ASSIGNMENT: Which lines in the records below contain the word "always"? Copy each of them.
►
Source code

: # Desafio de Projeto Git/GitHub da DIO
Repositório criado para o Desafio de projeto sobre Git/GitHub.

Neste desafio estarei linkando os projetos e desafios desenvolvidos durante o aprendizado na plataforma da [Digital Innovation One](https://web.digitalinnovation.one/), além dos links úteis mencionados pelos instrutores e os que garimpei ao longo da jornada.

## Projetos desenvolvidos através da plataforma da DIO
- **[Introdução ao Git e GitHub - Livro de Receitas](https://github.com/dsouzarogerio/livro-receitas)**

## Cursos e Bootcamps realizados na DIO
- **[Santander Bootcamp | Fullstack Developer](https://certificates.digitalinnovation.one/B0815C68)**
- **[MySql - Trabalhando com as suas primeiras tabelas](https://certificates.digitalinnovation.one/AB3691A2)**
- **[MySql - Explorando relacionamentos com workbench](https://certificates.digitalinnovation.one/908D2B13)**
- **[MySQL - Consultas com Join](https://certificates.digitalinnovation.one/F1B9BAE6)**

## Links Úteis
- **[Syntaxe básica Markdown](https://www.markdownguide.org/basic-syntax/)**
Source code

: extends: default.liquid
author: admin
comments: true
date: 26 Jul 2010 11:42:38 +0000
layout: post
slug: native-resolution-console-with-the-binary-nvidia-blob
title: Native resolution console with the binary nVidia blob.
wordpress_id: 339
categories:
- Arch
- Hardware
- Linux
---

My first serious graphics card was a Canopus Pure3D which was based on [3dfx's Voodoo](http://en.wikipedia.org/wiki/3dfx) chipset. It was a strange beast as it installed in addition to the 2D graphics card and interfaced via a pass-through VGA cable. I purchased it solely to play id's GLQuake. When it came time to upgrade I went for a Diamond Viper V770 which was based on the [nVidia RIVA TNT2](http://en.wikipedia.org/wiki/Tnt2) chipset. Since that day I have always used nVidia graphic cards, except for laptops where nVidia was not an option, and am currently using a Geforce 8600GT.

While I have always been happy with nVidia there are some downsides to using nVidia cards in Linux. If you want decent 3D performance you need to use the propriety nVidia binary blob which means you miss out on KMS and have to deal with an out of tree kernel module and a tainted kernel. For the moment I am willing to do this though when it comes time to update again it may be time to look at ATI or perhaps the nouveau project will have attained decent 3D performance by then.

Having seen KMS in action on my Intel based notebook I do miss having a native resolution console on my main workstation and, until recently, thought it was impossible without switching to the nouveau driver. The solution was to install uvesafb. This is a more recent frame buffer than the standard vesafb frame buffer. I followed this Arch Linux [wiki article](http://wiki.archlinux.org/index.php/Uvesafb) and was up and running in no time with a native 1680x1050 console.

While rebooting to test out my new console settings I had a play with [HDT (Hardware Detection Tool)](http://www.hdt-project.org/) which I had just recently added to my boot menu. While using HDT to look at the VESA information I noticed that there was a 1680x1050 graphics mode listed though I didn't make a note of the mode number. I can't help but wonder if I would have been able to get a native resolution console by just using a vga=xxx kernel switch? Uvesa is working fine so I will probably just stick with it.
◄
WRITTEN ANSWER:
My first serious graphics card was a Canopus Pure3D which was based on [3dfx's Voodoo](http://en.wikipedia.org/wiki/3dfx) chipset. It was a strange beast as it installed in addition to the 2D graphics card and interfaced via a pass-through VGA cable. I purchased it solely to play id's GLQuake. When it came time to upgrade I went for a Diamond Viper V770 which was based on the [nVidia RIVA TNT2](http://en.wikipedia.org/wiki/Tnt2) chipset. Since that day I have always used nVidia graphic cards, except for laptops where nVidia was not an option, and am currently using a Geforce 8600GT.
While I have always been happy with nVidia there are some downsides to using nVidia cards in Linux. If you want decent 3D performance you need to use the propriety nVidia binary blob which means you miss out on KMS and have to deal with an out of tree kernel module and a tainted kernel. For the moment I am willing to do this though when it comes time to update again it may be time to look at ATI or perhaps the nouveau project will have attained decent 3D performance by then.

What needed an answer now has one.